Working with metadata overview

Information about your photos, including the types of adjustments applied, information recorded by the camera, and descriptive information about the photos, is called metadata. In Aperture, you work with three types of metadata:

  • Exchangeable Image File data: information recorded by the camera and stored in the image file at the time it was shot, such as shutter speed, f-stop, the time the photo was captured, the camera model, and GPS data (for cameras that support it).

  • Aperture-applied data: information you add within Aperture, such as a version name, color labels, flags, keywords, when the photo was imported, the types of adjustments applied to it, and how and where it was published.

  • International Press Telecommunications Council data: standardized data used by photographers and media organizations to embed keywords, captions, copyright notices, and other information in the image files themselves. You can view and modify IPTC metadata in Aperture.

Note: For more information about working with GPS data in Aperture, see Places overview and View photo locations.

You can view metadata in any of three places:

  • In the Info inspector

    Figure. Metadata inspector.
  • In caption-style overlays that appear underneath photos in the Browser and Viewer

    Figure. Viewer showing an image with metadata in the expanded metadata overlay view.
  • In metadata tooltips—floating info windows that appear when you position the pointer over a photo in the Browser or Viewer

    Figure.
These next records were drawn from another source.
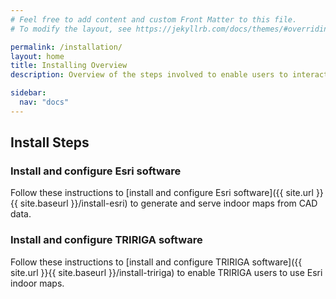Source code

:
```yaml
---
# Feel free to add content and custom Front Matter to this file.
# To modify the layout, see https://jekyllrb.com/docs/themes/#overriding-theme-defaults

permalink: /installation/
layout: home
title: Installing Overview
description: Overview of the steps involved to enable users to interact with Esri indoor maps in TRIRIGA

sidebar:
  nav: "docs"
---
```


## Install Steps

### Install and configure Esri software

Follow these instructions to [install and configure Esri software]({{ site.url }}{{ site.baseurl }}/install-esri) to generate and serve indoor maps from CAD data.

### Install and configure TRIRIGA software

Follow these instructions to [install and configure TRIRIGA software]({{ site.url }}{{ site.baseurl }}/install-tririga) to enable TRIRIGA users to use Esri indoor maps.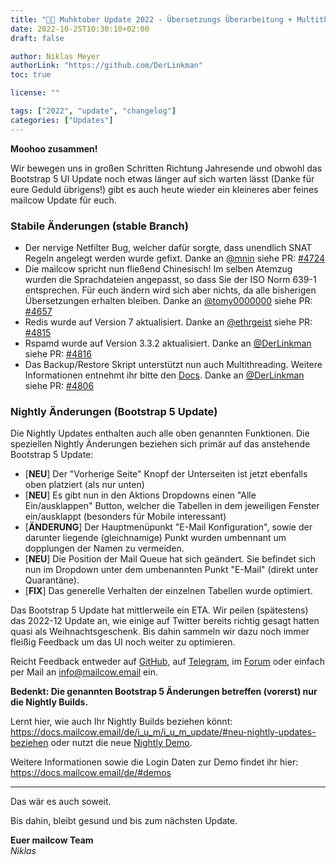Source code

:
 ```yaml
---
title: "🌰🐄 Muhktober Update 2022 - Übersetzungs Überarbeitung + Multithreaded Backup/Restore Skript Update"
date: 2022-10-25T10:30:10+02:00
draft: false

author: Niklas Meyer
authorLink: "https://github.com/DerLinkman"
toc: true

license: ""

tags: ["2022", "update", "changelog"]
categories: ["Updates"]
---
```


**Moohoo zusammen!**

Wir bewegen uns in großen Schritten Richtung Jahresende und obwohl das Bootstrap 5 UI Update noch etwas länger auf sich warten lässt (Danke für eure Geduld übrigens!) gibt es auch heute wieder ein kleineres aber feines mailcow Update für euch.

<!--more-->

### Stabile Änderungen (stable Branch)

+ Der nervige Netfilter Bug, welcher dafür sorgte, dass unendlich SNAT Regeln angelegt werden wurde gefixt. Danke an [@mnin](https://github.com/mnin) siehe PR: [#4724](https://github.com/mailcow/mailcow-dockerized/pull/4724)
+ Die mailcow spricht nun fließend Chinesisch! Im selben Atemzug wurden die Sprachdateien angepasst, so dass Sie der ISO Norm 639-1 entsprechen. Für euch ändern wird sich aber nichts, da alle bisherigen Übersetzungen erhalten bleiben. Danke an [@tomy0000000](https://github.com/tomy0000000) siehe PR: [#4657](https://github.com/mailcow/mailcow-dockerized/pull/4657)
+ Redis wurde auf Version 7 aktualisiert. Danke an [@ethrgeist](https://github.com/ethrgeist) siehe PR: [#4815](https://github.com/mailcow/mailcow-dockerized/pull/4815)
+ Rspamd wurde auf Version 3.3.2 aktualisiert. Danke an [@DerLinkman](https://github.com/DerLinkman) siehe PR: [#4816](https://github.com/mailcow/mailcow-dockerized/pull/4816)
+ Das Backup/Restore Skript unterstützt nun auch Multithreading. Weitere Informationen entnehmt ihr bitte den [Docs](https://docs.mailcow.email). Danke an [@DerLinkman](https://github.com/DerLinkman) siehe PR: [#4806](https://github.com/mailcow/mailcow-dockerized/pull/4806)

### Nightly Änderungen (Bootstrap 5 Update)

Die Nightly Updates enthalten auch alle oben genannten Funktionen. Die speziellen Nightly Änderungen beziehen sich primär auf das anstehende Bootstrap 5 Update:

* [**NEU**] Der "Vorherige Seite" Knopf der Unterseiten ist jetzt ebenfalls oben platziert (als nur unten)
* [**NEU**] Es gibt nun in den Aktions Dropdowns einen "Alle Ein/ausklappen" Button, welcher die Tabellen in dem jeweiligen Fenster ein/ausklappt (besonders für Mobile interessant)
* [**ÄNDERUNG**] Der Hauptmenüpunkt "E-Mail Konfiguration", sowie der darunter liegende (gleichnamige) Punkt wurden umbennant um dopplungen der Namen zu vermeiden.
* [**NEU**] Die Position der Mail Queue hat sich geändert. Sie befindet sich nun im Dropdown unter dem umbenannten Punkt "E-Mail" (direkt unter Quarantäne).
* [**FIX**] Das generelle Verhalten der einzelnen Tabellen wurde optimiert.

Das Bootstrap 5 Update hat mittlerweile ein ETA. Wir peilen (spätestens) das 2022-12 Update an, wie einige auf Twitter bereits richtig gesagt hatten quasi als Weihnachtsgeschenk. Bis dahin sammeln wir dazu noch immer fleißig Feedback um das UI noch weiter zu optimieren.

Reicht Feedback entweder auf [GitHub](https://github.com/mailcow/mailcow-dockerized/discussions/4734), auf [Telegram](https://t.me/mailcow), im [Forum](https://community.mailcow.email/d/1914-feedback-auf-bootstrap-5-ui-update-gesucht) oder einfach per Mail an info@mailcow.email ein.

**Bedenkt: Die genannten Bootstrap 5 Änderungen betreffen (vorerst) nur die Nightly Builds.**

Lernt hier, wie auch Ihr Nightly Builds beziehen könnt: https://docs.mailcow.email/de/i_u_m/i_u_m_update/#neu-nightly-updates-beziehen oder nutzt die neue [Nightly Demo](https://nightly-demo.mailcow.email). 

Weitere Informationen sowie die Login Daten zur Demo findet ihr hier: https://docs.mailcow.email/de/#demos

---

Das wär es auch soweit.

Bis dahin, bleibt gesund und bis zum nächsten Update.

**Euer mailcow Team** <br>
*Niklas*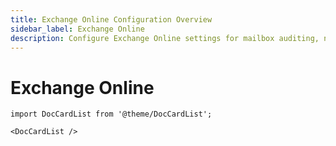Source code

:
 ```yaml
---
title: Exchange Online Configuration Overview
sidebar_label: Exchange Online
description: Configure Exchange Online settings for mailbox auditing, non-owner access monitoring, and application-based authentication.
---
```


# Exchange Online

```mdx-code-block
import DocCardList from '@theme/DocCardList';

<DocCardList />
```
Metadata tooltip showing an image’s metadata.

You can turn the display of overlays on or off. You can choose to display a basic overlay view showing a photo’s version name and caption, or you can choose to display an expanded overlay view showing a photo’s rating, badges, aperture setting, shutter speed, and other information. Additionally, you can create a custom overlay view to display any combination of metadata.

You can choose different metadata overlay views for the Viewer, the Browser in grid view and filmstrip view, and the Browser in list view. You can also display metadata with labels that help identify the types of metadata being displayed.

Note: Choosing a metadata view for the Viewer also defines the metadata that appears with photos in full-screen view. Choosing a metadata view for the Browser in grid view defines the metadata that appears with thumbnail images in the full-screen view filmstrip, as well as thumbnail images in the full-screen-view Browser mode.